Data for this task -

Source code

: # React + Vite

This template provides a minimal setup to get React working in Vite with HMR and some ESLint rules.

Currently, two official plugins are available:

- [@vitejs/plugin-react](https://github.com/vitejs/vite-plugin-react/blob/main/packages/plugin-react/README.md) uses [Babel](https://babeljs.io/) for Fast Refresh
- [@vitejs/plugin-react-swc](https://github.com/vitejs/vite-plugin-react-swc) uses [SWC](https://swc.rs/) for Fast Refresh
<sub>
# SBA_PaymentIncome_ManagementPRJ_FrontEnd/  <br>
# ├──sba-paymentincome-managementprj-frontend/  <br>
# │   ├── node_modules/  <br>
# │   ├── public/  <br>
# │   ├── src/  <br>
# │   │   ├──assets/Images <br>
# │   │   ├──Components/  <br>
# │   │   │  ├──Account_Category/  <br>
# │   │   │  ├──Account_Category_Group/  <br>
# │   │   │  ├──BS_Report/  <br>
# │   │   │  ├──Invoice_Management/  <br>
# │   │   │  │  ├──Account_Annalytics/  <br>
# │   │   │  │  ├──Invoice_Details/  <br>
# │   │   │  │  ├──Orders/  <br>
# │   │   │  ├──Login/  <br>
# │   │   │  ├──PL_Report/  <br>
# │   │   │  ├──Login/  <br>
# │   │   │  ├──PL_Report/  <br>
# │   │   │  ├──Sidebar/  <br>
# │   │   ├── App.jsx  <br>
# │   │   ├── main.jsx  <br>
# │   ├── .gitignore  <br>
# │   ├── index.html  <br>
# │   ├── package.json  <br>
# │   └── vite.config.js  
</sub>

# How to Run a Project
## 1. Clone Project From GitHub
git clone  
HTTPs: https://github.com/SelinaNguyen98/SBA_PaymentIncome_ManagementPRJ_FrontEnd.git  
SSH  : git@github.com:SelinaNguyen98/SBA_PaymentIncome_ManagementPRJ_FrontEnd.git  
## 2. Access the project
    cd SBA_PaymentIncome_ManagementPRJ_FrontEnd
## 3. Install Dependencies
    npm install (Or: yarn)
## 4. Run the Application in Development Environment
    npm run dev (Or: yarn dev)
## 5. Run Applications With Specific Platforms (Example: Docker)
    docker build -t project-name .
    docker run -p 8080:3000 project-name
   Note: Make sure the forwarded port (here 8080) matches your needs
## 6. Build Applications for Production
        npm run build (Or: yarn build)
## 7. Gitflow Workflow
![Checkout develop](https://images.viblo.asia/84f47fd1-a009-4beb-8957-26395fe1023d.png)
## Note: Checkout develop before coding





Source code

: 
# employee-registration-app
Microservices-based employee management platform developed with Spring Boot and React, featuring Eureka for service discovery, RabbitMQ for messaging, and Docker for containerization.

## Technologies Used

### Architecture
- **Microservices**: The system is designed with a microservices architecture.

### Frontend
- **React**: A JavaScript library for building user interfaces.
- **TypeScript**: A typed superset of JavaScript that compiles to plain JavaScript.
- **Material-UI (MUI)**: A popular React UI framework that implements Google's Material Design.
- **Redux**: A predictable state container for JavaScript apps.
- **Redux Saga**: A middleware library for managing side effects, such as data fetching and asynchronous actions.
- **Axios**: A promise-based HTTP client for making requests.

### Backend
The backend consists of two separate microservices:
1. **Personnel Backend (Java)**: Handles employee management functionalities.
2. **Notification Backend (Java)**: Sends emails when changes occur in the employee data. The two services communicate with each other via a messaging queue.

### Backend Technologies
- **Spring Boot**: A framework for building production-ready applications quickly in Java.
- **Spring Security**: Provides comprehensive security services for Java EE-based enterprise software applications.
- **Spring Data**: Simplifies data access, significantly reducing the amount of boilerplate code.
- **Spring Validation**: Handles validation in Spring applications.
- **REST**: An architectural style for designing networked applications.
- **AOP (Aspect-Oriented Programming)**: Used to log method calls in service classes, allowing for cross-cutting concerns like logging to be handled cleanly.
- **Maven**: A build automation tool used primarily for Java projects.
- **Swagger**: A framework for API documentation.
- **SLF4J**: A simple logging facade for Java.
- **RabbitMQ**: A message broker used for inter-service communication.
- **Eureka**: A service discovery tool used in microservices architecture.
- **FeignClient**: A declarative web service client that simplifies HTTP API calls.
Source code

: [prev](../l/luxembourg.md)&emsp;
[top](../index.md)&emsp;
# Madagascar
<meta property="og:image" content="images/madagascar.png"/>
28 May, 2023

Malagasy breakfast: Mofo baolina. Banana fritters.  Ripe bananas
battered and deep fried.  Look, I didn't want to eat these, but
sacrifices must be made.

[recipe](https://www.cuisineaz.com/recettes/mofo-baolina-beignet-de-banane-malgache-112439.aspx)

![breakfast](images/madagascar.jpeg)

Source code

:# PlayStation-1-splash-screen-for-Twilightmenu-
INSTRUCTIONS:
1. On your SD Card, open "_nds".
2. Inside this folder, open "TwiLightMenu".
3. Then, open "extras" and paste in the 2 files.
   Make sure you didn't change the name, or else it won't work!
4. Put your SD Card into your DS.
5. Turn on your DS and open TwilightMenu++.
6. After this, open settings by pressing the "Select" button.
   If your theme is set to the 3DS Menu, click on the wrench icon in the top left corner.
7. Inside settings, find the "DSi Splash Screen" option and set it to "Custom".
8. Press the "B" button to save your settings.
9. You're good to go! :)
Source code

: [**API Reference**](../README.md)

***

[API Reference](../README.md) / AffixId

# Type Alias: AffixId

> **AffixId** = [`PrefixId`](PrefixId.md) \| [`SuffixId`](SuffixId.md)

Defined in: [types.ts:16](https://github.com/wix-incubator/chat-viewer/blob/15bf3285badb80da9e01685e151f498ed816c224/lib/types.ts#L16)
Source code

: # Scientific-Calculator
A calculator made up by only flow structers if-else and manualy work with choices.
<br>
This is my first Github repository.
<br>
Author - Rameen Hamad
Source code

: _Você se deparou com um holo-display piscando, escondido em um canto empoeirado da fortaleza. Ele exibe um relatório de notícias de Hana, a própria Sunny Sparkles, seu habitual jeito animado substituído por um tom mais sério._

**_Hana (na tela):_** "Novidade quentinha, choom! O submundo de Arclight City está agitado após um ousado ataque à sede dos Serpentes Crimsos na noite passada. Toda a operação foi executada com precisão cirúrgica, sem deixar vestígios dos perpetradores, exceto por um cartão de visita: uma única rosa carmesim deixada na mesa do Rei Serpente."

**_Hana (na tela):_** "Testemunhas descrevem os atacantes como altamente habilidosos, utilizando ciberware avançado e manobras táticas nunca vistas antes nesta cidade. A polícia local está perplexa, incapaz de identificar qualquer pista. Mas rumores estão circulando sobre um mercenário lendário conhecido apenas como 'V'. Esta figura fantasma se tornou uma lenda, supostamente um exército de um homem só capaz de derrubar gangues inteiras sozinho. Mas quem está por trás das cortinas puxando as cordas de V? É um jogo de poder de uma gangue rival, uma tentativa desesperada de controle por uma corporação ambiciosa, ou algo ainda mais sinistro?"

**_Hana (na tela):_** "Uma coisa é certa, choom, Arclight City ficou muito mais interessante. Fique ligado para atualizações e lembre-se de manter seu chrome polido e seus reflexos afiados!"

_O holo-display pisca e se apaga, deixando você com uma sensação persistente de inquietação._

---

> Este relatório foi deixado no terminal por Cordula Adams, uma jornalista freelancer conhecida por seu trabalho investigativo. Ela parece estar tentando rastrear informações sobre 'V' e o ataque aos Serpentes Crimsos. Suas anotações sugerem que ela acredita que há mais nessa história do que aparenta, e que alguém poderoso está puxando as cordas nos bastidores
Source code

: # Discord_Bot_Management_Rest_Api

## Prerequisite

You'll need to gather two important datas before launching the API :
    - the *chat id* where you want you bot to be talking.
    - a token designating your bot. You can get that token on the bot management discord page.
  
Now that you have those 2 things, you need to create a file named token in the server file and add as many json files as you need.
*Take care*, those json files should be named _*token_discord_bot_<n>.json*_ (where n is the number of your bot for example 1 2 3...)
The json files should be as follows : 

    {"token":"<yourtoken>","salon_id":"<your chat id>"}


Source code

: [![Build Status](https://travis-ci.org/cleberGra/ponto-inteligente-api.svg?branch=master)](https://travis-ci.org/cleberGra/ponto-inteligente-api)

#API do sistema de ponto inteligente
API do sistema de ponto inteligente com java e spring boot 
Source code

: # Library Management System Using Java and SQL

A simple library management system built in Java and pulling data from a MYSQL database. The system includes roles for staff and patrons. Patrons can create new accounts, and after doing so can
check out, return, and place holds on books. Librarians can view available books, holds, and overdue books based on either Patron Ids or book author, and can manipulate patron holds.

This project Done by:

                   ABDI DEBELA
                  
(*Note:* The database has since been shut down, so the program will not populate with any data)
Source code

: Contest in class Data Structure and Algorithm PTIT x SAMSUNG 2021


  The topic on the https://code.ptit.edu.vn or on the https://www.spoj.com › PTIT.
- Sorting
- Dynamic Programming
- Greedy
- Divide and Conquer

What you are asked to do -
Nothing but the lines with "breakfast" should be returned, copied from the entries above.

Reply -
Malagasy breakfast: Mofo baolina. Banana fritters.  Ripe bananas
![breakfast](images/madagascar.jpeg)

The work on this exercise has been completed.